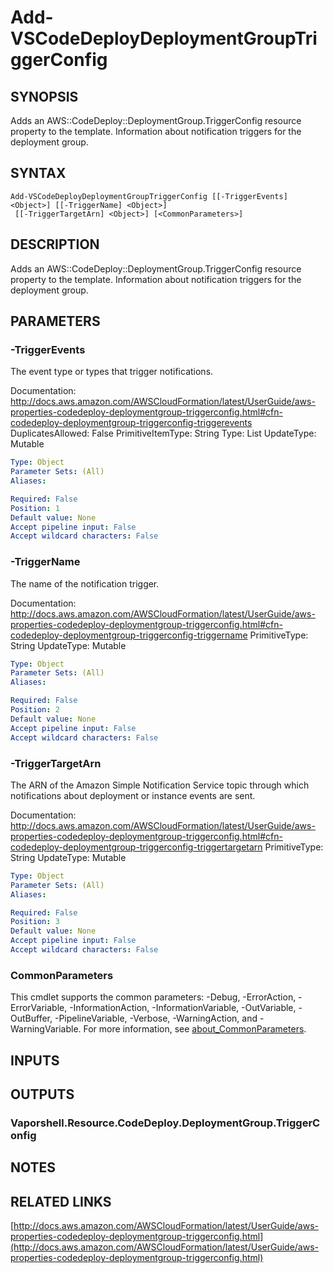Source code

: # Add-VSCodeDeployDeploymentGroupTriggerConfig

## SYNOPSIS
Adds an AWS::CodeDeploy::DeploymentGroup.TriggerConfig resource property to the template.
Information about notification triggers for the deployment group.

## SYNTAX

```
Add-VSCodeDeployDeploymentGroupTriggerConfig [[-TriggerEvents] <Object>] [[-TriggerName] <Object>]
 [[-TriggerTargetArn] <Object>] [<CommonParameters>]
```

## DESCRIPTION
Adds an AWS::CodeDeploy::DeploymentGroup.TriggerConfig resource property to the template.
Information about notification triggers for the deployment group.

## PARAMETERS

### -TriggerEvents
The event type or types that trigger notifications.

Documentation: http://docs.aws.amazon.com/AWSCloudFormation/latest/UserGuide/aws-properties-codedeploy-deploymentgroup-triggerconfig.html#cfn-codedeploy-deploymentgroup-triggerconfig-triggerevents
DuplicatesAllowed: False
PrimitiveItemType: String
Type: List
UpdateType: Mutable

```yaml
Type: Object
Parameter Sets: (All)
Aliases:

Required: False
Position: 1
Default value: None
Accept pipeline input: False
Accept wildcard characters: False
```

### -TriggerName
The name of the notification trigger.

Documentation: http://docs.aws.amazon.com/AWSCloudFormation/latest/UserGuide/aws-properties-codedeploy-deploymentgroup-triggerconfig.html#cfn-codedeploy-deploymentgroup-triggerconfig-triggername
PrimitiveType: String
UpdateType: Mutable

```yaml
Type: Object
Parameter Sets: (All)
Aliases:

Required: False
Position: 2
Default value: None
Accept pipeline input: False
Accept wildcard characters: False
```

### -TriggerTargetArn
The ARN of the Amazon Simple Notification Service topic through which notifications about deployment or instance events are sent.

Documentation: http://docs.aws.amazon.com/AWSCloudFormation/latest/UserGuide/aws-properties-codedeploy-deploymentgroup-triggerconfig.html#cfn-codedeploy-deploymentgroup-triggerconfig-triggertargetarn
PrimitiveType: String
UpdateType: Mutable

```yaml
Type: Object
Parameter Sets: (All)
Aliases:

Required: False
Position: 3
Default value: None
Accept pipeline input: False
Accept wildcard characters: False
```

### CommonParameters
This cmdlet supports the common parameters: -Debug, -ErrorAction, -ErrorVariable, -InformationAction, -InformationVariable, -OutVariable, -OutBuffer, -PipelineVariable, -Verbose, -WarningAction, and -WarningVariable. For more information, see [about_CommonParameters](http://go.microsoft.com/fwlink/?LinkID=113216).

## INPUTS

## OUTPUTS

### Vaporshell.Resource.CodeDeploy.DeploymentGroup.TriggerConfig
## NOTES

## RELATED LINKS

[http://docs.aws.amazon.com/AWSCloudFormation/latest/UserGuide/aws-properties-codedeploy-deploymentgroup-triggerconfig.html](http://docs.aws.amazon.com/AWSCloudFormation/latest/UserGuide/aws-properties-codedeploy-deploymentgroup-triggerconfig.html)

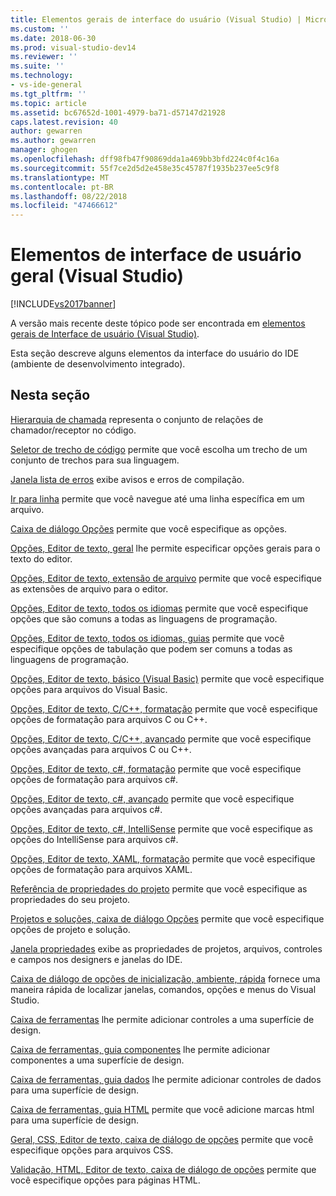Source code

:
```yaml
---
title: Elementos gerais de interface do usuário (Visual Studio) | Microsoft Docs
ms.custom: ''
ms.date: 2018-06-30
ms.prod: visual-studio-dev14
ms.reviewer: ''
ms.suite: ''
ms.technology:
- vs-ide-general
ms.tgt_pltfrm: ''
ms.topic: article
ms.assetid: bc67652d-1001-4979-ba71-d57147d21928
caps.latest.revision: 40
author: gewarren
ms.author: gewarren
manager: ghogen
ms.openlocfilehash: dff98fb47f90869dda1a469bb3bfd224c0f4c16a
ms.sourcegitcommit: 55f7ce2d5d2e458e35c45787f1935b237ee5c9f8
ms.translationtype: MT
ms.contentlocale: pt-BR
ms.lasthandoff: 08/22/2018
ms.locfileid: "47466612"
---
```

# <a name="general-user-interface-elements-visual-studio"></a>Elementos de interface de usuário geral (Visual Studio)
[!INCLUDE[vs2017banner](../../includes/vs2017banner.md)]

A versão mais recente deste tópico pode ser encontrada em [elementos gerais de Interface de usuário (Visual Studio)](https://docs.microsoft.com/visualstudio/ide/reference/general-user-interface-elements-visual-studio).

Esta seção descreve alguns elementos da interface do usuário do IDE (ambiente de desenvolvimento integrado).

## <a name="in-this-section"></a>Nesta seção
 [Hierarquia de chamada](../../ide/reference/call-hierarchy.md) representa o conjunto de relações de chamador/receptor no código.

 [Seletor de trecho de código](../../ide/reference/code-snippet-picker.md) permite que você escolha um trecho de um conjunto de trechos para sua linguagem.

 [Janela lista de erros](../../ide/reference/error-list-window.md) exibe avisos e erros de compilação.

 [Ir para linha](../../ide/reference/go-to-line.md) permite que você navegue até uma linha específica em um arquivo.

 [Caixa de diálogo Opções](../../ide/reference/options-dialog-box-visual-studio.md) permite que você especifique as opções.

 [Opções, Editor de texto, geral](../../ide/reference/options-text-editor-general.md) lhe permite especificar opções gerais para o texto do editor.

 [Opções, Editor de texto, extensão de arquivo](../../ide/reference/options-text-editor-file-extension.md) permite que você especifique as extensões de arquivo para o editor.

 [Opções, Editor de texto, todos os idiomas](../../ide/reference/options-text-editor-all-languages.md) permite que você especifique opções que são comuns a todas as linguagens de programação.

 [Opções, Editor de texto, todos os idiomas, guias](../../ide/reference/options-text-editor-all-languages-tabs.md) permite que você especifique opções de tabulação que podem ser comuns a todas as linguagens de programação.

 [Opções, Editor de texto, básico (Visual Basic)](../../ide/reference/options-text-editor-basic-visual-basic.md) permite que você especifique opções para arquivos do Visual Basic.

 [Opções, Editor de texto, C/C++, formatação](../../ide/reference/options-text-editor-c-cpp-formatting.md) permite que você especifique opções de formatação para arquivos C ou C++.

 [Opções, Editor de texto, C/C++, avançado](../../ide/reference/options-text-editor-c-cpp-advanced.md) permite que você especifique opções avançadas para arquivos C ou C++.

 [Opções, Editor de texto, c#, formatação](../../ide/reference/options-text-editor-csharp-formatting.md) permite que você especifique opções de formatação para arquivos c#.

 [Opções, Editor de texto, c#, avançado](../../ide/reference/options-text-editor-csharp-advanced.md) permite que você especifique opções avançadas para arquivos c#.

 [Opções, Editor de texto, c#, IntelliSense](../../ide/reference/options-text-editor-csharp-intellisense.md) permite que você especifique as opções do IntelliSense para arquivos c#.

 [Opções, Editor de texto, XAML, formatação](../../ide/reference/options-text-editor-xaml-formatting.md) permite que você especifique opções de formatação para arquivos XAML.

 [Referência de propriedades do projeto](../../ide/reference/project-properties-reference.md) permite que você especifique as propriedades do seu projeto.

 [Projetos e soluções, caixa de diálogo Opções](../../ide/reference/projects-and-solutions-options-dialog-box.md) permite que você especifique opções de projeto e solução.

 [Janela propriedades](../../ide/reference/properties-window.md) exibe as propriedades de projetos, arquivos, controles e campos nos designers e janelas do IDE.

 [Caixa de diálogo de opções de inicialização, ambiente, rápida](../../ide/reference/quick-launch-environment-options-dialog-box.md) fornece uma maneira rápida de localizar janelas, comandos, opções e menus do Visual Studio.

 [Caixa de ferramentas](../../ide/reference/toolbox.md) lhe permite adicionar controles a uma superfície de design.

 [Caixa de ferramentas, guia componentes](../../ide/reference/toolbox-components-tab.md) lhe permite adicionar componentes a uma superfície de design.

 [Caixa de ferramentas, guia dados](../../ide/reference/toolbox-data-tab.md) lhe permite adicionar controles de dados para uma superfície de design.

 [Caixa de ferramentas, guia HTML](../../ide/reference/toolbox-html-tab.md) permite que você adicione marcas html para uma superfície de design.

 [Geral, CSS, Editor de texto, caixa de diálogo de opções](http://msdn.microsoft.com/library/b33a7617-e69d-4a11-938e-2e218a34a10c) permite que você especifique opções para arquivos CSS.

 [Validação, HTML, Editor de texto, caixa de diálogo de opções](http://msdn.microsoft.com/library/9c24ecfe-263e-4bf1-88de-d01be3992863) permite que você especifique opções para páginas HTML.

┄┄┄┄┄┄

■ Directions for this task:
Search the listing above for the string "conjunto". Copy every line that contains it.

■ Answer area:
 [Hierarquia de chamada](../../ide/reference/call-hierarchy.md) representa o conjunto de relações de chamador/receptor no código.
 [Seletor de trecho de código](../../ide/reference/code-snippet-picker.md) permite que você escolha um trecho de um conjunto de trechos para sua linguagem.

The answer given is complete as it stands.